Il s’agit de luttes qui se déroulent dans la société en général et aussi dans les organisations mixtes, où il est encore nécessaire d’affronter les formes de contrôle qui imposent la soumission des femmes en politique.
Un monde d’autonomie et de liberté se construit par la lutte.
Au-delà des analyses critiques profondes, le féminisme populaire a construit les possibilités de transformation partout. Comme l’a bien rappelé une compagne, nous ne pouvons pas attendre qu’une révolution se produise pour libérer nos corps et nos sexualités. Nous devons le faire maintenant, dans le cadre de nos luttes.
C’est pourquoi, inspirées par la vidéo contenant des propositions pour la liberté de nos corps et de nos sexualités, nous nous sommes à nouveau réunies en groupes pour partager nos rêves et nos visions du monde que nous luttons pour construire, ainsi que les actions et les stratégies que nous devons renforcer sur ce chemin.

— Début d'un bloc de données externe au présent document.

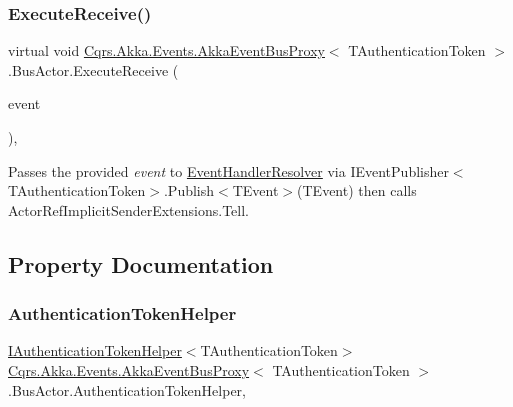 \subsubsection{\texorpdfstring{Execute\+Receive()}{ExecuteReceive()}}
{\footnotesize\ttfamily virtual void \hyperlink{classCqrs_1_1Akka_1_1Events_1_1AkkaEventBusProxy}{Cqrs.\+Akka.\+Events.\+Akka\+Event\+Bus\+Proxy}$<$ T\+Authentication\+Token $>$.Bus\+Actor.\+Execute\+Receive (\begin{DoxyParamCaption}\item[{\hyperlink{interfaceCqrs_1_1Events_1_1IEvent}{I\+Event}$<$ T\+Authentication\+Token $>$ @}]{event }\end{DoxyParamCaption})\hspace{0.3cm}{\ttfamily [protected]}, {\ttfamily [virtual]}}



Passes the provided {\itshape event}  to \hyperlink{classCqrs_1_1Akka_1_1Events_1_1AkkaEventBusProxy_1_1BusActor_ae7986841b1bb97368936c52655b72f96_ae7986841b1bb97368936c52655b72f96}{Event\+Handler\+Resolver} via I\+Event\+Publisher$<$\+T\+Authentication\+Token$>$.\+Publish$<$\+T\+Event$>$(\+T\+Event) then calls Actor\+Ref\+Implicit\+Sender\+Extensions.\+Tell. 



\subsection{Property Documentation}
\mbox{\label{classCqrs_1_1Akka_1_1Events_1_1AkkaEventBusProxy_1_1BusActor_a5a276908d994a77c84e12e73ff73a286_a5a276908d994a77c84e12e73ff73a286}} 
\subsubsection{\texorpdfstring{Authentication\+Token\+Helper}{AuthenticationTokenHelper}}
{\footnotesize\ttfamily \hyperlink{interfaceCqrs_1_1Authentication_1_1IAuthenticationTokenHelper}{I\+Authentication\+Token\+Helper}$<$T\+Authentication\+Token$>$ \hyperlink{classCqrs_1_1Akka_1_1Events_1_1AkkaEventBusProxy}{Cqrs.\+Akka.\+Events.\+Akka\+Event\+Bus\+Proxy}$<$ T\+Authentication\+Token $>$.Bus\+Actor.\+Authentication\+Token\+Helper\hspace{0.3cm}{\ttfamily [get]}, {\ttfamily [protected]}}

L’élimination de toutes les formes de violence fait partie de notre rêve. Cela n’est possible que dans une société décolonisée, dans laquelle les gens ont l’autonomie de leur corps ; dans laquelle les relations sexuelles sont libres, sans l’intermédiation de l’argent et du pouvoir. La liberté ne s’achète pas sur le marché, et elle n’est possible qu’avec l’égalité et la justice.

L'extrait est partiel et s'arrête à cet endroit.